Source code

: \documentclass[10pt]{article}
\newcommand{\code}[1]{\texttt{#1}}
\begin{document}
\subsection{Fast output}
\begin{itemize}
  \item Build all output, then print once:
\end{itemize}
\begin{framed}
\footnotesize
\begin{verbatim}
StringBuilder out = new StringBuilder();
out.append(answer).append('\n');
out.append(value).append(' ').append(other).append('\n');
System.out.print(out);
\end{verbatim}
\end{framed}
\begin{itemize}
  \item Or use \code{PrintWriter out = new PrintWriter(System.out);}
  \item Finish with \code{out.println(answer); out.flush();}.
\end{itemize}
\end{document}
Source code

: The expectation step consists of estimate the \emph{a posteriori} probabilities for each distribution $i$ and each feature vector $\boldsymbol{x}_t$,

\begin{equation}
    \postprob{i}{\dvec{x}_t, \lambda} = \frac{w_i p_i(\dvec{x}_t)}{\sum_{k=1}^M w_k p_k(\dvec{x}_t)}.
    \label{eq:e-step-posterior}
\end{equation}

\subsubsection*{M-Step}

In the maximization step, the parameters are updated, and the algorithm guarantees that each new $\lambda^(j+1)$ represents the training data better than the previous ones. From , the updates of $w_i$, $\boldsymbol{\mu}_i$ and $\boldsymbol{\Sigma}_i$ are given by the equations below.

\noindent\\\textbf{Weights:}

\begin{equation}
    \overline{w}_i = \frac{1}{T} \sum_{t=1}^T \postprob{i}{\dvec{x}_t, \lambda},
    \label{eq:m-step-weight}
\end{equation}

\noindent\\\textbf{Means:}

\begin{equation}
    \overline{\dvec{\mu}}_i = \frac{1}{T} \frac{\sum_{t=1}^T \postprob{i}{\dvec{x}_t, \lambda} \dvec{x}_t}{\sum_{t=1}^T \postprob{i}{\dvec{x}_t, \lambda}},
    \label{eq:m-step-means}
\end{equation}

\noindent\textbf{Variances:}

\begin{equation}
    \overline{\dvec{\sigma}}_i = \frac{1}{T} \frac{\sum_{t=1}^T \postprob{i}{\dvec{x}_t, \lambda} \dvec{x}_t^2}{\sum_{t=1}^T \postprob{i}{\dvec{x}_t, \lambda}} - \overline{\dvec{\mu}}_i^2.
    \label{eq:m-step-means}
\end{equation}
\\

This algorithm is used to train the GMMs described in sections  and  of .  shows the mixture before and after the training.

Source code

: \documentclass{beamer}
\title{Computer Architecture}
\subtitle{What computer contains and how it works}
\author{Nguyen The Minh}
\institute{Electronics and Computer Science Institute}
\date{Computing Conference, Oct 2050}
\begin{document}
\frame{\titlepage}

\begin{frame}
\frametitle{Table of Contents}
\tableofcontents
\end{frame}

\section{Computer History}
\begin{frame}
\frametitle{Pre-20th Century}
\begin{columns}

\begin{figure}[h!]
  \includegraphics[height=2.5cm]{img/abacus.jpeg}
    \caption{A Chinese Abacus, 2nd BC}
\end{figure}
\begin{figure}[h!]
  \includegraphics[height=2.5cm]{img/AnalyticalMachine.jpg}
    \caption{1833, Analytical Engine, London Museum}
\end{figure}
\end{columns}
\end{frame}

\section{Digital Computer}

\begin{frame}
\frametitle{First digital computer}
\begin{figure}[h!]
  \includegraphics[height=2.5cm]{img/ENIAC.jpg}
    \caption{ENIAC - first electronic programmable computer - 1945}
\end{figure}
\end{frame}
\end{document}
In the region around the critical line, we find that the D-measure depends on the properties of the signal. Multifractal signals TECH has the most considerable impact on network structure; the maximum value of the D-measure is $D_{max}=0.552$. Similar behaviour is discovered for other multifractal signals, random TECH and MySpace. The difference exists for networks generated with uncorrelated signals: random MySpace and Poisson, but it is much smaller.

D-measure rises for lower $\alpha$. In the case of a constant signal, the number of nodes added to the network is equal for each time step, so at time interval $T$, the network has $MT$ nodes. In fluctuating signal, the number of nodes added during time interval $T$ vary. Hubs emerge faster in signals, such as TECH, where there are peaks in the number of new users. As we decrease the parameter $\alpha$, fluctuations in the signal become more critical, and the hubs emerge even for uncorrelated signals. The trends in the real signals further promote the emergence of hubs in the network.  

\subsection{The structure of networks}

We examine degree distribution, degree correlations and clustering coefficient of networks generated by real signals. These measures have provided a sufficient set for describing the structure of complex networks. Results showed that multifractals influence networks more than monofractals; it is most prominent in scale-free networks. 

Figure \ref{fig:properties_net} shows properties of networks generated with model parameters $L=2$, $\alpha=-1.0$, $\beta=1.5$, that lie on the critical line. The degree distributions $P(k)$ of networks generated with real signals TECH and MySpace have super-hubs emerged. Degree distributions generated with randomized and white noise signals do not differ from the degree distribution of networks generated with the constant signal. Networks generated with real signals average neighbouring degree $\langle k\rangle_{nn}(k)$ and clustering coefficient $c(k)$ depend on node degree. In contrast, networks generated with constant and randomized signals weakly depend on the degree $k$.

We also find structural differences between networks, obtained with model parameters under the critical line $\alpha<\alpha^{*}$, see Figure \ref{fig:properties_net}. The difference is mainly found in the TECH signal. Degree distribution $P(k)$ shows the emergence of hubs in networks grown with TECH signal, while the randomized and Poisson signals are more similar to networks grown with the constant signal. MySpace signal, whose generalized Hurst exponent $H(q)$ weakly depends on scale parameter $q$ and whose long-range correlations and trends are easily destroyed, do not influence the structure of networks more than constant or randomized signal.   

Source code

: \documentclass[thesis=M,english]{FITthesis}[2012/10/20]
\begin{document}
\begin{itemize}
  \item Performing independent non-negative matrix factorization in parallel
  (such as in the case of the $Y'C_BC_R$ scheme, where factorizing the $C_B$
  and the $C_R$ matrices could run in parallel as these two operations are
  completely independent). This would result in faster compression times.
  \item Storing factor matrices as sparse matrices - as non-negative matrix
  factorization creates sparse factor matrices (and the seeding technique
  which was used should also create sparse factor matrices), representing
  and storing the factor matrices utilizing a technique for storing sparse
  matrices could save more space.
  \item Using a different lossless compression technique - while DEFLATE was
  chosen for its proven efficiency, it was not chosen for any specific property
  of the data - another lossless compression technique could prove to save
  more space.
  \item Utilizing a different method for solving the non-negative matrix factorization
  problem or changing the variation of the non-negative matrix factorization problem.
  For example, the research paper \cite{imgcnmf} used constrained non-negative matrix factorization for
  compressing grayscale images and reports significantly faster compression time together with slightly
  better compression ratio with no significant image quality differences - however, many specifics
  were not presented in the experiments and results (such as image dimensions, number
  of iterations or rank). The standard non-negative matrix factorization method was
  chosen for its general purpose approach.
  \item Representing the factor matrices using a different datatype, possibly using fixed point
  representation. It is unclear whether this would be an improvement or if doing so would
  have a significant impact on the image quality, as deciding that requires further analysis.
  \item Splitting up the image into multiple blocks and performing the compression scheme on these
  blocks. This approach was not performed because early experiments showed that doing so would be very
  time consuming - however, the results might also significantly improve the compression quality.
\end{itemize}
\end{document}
=====
Copy out each line of the data above, exactly, if it lies between the line holding "the degree $k$." and the line holding "completely independent). This", inclusive; copy no other line.

> _ANSWER FOR THIS EXERCISE_:
Figure \ref{fig:properties_net} shows properties of networks generated with model parameters $L=2$, $\alpha=-1.0$, $\beta=1.5$, that lie on the critical line. The degree distributions $P(k)$ of networks generated with real signals TECH and MySpace have super-hubs emerged. Degree distributions generated with randomized and white noise signals do not differ from the degree distribution of networks generated with the constant signal. Networks generated with real signals average neighbouring degree $\langle k\rangle_{nn}(k)$ and clustering coefficient $c(k)$ depend on node degree. In contrast, networks generated with constant and randomized signals weakly depend on the degree $k$.

We also find structural differences between networks, obtained with model parameters under the critical line $\alpha<\alpha^{*}$, see Figure \ref{fig:properties_net}. The difference is mainly found in the TECH signal. Degree distribution $P(k)$ shows the emergence of hubs in networks grown with TECH signal, while the randomized and Poisson signals are more similar to networks grown with the constant signal. MySpace signal, whose generalized Hurst exponent $H(q)$ weakly depends on scale parameter $q$ and whose long-range correlations and trends are easily destroyed, do not influence the structure of networks more than constant or randomized signal.   

Source code

: \documentclass[thesis=M,english]{FITthesis}[2012/10/20]
\begin{document}
\begin{itemize}
  \item Performing independent non-negative matrix factorization in parallel
  (such as in the case of the $Y'C_BC_R$ scheme, where factorizing the $C_B$
  and the $C_R$ matrices could run in parallel as these two operations are
  completely independent). This would result in faster compression times.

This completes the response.